### Extracted data entries
----
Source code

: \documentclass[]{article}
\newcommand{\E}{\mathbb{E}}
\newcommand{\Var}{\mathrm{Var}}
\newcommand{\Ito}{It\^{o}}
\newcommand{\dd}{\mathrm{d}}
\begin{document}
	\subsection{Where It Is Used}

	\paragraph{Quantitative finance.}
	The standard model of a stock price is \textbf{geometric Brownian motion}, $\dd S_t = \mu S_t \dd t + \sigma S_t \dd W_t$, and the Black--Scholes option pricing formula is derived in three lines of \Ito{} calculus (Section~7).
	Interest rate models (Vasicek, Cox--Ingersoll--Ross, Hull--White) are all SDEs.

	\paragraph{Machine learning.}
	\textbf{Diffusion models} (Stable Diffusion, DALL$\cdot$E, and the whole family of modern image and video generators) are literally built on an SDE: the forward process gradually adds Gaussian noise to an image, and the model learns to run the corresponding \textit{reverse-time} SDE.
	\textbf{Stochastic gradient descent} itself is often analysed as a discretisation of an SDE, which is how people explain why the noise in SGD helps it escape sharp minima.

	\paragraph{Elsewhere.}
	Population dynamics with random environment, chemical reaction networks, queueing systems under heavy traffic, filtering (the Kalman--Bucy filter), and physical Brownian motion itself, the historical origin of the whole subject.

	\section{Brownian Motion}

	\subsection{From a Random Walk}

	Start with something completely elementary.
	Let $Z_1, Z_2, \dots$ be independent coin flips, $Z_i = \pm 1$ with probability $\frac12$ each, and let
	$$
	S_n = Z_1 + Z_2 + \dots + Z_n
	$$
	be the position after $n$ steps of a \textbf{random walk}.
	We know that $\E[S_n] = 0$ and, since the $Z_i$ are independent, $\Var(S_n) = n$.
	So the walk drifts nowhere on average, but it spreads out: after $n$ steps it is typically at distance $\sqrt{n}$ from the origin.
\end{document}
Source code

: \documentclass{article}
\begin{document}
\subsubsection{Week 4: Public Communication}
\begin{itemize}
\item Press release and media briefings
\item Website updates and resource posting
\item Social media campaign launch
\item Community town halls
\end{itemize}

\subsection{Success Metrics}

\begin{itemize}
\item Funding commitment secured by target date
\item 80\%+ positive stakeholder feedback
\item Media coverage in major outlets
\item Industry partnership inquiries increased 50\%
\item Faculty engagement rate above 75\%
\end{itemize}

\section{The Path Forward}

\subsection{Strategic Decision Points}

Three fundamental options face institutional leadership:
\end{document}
----
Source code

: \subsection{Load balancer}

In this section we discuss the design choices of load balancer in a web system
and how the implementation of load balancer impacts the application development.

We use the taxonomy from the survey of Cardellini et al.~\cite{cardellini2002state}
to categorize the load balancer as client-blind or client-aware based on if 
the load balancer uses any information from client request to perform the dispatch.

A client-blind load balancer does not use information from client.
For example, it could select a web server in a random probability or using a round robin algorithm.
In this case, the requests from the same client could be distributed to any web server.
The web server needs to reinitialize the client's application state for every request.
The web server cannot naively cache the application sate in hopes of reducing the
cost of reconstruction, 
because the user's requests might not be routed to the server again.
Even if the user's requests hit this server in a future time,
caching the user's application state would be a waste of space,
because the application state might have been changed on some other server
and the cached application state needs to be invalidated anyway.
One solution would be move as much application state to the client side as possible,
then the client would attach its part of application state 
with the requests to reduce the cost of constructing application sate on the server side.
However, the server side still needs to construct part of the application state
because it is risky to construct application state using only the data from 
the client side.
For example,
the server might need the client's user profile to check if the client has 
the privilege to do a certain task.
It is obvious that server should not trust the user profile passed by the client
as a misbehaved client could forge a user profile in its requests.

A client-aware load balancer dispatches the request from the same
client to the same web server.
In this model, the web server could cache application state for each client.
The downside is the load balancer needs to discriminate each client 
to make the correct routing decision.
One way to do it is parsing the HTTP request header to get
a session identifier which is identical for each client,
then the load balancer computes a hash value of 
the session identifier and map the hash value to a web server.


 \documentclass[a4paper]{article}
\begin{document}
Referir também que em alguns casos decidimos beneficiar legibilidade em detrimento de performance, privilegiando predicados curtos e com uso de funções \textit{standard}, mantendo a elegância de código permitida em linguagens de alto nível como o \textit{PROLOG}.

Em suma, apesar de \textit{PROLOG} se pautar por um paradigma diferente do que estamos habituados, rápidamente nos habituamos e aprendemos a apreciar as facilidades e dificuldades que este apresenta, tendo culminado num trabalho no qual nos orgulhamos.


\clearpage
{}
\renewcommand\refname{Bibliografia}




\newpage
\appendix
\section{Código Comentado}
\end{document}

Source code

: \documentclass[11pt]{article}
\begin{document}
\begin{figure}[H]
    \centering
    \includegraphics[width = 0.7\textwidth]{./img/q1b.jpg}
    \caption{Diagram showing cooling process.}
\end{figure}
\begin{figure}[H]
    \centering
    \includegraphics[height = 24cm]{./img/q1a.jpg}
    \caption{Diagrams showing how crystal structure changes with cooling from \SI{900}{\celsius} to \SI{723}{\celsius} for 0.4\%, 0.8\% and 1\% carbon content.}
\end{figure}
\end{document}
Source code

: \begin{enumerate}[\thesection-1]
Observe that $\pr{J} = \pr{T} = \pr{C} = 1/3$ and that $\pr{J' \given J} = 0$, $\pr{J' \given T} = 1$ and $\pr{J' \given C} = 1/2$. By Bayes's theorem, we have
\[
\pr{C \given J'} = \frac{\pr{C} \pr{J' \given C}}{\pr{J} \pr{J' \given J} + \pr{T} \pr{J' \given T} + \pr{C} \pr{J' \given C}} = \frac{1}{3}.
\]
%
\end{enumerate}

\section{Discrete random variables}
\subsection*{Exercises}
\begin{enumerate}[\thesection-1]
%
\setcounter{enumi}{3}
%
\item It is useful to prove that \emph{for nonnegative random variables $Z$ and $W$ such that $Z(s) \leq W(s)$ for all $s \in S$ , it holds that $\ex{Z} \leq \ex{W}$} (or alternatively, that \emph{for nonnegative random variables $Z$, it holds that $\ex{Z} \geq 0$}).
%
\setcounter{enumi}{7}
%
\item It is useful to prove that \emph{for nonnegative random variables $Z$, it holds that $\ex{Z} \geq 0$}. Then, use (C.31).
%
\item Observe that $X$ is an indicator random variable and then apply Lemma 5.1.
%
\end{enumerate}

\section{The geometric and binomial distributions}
----
Gather all lines from the records above in which "requests" appears.

### OUTPUT OF THE TASK
In this case, the requests from the same client could be distributed to any web server.
because the user's requests might not be routed to the server again.
Even if the user's requests hit this server in a future time,
with the requests to reduce the cost of constructing application sate on the server side.
as a misbehaved client could forge a user profile in its requests.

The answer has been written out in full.